A recent Osterman Research white paper highlighted the relationship between the amount of time employees spend in security awareness training and the role that they see themselves playing in the defense layers of the business. It went on to say that regardless of the training program, cyber accountability must come from the very top – the C-suite and board – or it will fail.
Companies must take these warnings seriously.
C-level managers are typically more concerned about the time it takes to deal with cyberattacks than the time it takes to offer their workforce successful security awareness training. It’s necessary for both employers and employees to look at the situation this way: if employees receive good security training at work, they can also better protect their own personal data at home. Furthermore, if they get into the habit of securing their own data, they will protect company and customer data when they return to the office. It’s a win-win situation for the entire organization.
Today’s security culture
The existing security culture at most businesses focuses on the use of company devices: what workers can and can't do via email and social media, which websites they are permitted to visit, and how long they can spend on non-work-related computer activity during work hours. Organizations that have been breached generally also offer detailed technical training; they will teach the staff about CIA (confidentiality, integrity, availability) – that’s good, but only the bare minimum of what employees really need.
Most regulatory standards like PCI, CCPA and GDPR require companies to train staff upon hire and annually about security risks, how to spot an incident, and how to use the systems. However, the culture of security really depends on what the senior management does to create that accountability.
Cyber accountability means that an organization can retrace every data transaction that takes place on their systems, so that if something goes wrong, they can report who entered or received access to the data and what they did with it.
The five stages of cyber accountability grief
Cyber accountability needs to come from the board and C-level executives, yet when we attempt to discuss the topic with them, we are often faced with what I call the five stages of cyber accountability grief:
Denial: “It’s not our problem! We are here to increase profits for shareholders, create employment, and add value.”
Anger: “Leave us alone! We’ve already hired a CSO and purchased a security training program. Go talk to our compliance people!”
Bargaining: “Okay, we see that our competitors are being hacked and then audited by regulators. We’ll hire a reputable firm to conduct an assessment that we can use as a roadmap.”
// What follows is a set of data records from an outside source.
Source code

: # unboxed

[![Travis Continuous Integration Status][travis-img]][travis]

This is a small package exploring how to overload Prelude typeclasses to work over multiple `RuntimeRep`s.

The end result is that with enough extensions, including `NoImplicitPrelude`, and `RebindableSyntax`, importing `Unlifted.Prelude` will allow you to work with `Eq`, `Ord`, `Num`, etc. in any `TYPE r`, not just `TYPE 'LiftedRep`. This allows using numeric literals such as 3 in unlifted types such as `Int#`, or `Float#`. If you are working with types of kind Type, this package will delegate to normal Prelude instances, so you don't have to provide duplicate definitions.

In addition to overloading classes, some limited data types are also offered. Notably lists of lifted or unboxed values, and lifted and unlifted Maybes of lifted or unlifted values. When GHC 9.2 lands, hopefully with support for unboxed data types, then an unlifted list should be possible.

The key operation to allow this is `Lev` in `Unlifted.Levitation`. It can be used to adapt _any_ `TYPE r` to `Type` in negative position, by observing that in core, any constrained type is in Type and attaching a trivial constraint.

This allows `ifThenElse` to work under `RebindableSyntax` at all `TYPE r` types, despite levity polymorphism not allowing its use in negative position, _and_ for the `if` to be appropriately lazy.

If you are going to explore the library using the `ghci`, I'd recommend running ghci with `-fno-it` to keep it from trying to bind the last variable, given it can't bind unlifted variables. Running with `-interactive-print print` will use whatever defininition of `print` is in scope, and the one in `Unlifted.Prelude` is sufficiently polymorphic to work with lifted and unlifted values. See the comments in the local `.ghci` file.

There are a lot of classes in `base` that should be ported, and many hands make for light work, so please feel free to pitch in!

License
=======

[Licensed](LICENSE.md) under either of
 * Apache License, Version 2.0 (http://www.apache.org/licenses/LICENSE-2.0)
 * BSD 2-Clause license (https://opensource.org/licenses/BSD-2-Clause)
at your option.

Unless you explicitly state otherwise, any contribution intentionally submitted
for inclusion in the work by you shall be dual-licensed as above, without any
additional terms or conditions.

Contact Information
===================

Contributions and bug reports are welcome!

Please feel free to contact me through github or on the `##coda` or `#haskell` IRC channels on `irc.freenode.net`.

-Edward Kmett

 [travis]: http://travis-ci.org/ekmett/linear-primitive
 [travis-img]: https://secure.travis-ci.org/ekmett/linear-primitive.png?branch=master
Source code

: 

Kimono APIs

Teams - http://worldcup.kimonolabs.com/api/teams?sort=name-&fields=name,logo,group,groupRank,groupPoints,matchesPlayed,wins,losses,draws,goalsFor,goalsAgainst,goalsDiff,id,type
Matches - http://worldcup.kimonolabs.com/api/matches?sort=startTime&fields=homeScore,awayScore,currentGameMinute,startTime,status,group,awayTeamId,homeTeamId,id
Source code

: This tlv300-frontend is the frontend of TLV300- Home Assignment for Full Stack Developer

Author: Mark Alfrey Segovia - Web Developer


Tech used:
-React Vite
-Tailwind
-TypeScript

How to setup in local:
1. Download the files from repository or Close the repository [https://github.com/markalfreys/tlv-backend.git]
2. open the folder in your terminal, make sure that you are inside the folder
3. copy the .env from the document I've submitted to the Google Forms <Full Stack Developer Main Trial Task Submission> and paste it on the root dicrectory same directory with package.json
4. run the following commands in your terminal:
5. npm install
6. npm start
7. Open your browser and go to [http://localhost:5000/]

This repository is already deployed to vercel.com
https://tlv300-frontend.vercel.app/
Depression: “UGH. I can’t believe we have to establish security processes, install technical solutions, and train our users. But alas, we must.”
Acceptance: “Actually, this isn’t rocket science. We can do this!”
The five pillars of cybersecurity
The Five Pillars of Security framework we developed has become well-known, easy-to-use, and lets companies determine the cyber-maturity level of the board and key decision makers. To determine the security level of any business, organization or government agency, companies must simply look at five common denominators that impact all of them: physical security; people security; data security; infrastructure security; and crisis management.
When questioning the C-suite about readiness for each of these security categories, instead of having them choose between "It's in place" or “It's not in place," give them options like “I am absolutely sure,” “I think so,” I don’t think so,” “I don’t know,” “I don’t care” and “It’s of no concern to our business.” If their answers are too often “I don’t know,” "I don't care" or "It's of no concern to our business," that should raise a red flag. Everyone must add value to security awareness and accept cyber accountability.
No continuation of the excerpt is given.